▶ _Problem to solve_
Could you repeat every record exactly as it appears?

▶ _Exercise input_
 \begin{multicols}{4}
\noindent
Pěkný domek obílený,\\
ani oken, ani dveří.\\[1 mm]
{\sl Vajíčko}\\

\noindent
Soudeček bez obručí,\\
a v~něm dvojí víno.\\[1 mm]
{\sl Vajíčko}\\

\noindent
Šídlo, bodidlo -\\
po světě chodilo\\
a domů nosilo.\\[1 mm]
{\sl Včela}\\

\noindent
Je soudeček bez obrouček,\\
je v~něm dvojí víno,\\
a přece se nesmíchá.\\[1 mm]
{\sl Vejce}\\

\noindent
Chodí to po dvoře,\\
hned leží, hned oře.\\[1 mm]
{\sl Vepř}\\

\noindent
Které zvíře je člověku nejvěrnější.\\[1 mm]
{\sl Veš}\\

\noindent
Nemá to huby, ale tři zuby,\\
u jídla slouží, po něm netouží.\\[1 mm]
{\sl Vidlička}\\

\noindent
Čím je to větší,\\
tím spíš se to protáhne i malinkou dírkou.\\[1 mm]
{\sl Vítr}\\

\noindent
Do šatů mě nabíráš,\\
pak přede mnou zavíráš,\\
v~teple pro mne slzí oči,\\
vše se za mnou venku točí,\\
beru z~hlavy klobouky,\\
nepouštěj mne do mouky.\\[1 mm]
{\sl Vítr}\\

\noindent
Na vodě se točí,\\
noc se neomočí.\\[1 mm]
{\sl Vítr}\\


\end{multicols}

▶ _Response below_
 \begin{multicols}{4}
\noindent
Pěkný domek obílený,\\
ani oken, ani dveří.\\[1 mm]
{\sl Vajíčko}\\

\noindent
Soudeček bez obručí,\\
a v~něm dvojí víno.\\[1 mm]
{\sl Vajíčko}\\

\noindent
Šídlo, bodidlo -\\
po světě chodilo\\
a domů nosilo.\\[1 mm]
{\sl Včela}\\

\noindent
Je soudeček bez obrouček,\\
je v~něm dvojí víno,\\
a přece se nesmíchá.\\[1 mm]
{\sl Vejce}\\

\noindent
Chodí to po dvoře,\\
hned leží, hned oře.\\[1 mm]
{\sl Vepř}\\

\noindent
Které zvíře je člověku nejvěrnější.\\[1 mm]
{\sl Veš}\\

\noindent
Nemá to huby, ale tři zuby,\\
u jídla slouží, po něm netouží.\\[1 mm]
{\sl Vidlička}\\

\noindent
Čím je to větší,\\
tím spíš se to protáhne i malinkou dírkou.\\[1 mm]
{\sl Vítr}\\

\noindent
Do šatů mě nabíráš,\\
pak přede mnou zavíráš,\\
v~teple pro mne slzí oči,\\
vše se za mnou venku točí,\\
beru z~hlavy klobouky,\\
nepouštěj mne do mouky.\\[1 mm]
{\sl Vítr}\\

\noindent
Na vodě se točí,\\
noc se neomočí.\\[1 mm]
{\sl Vítr}\\


\end{multicols}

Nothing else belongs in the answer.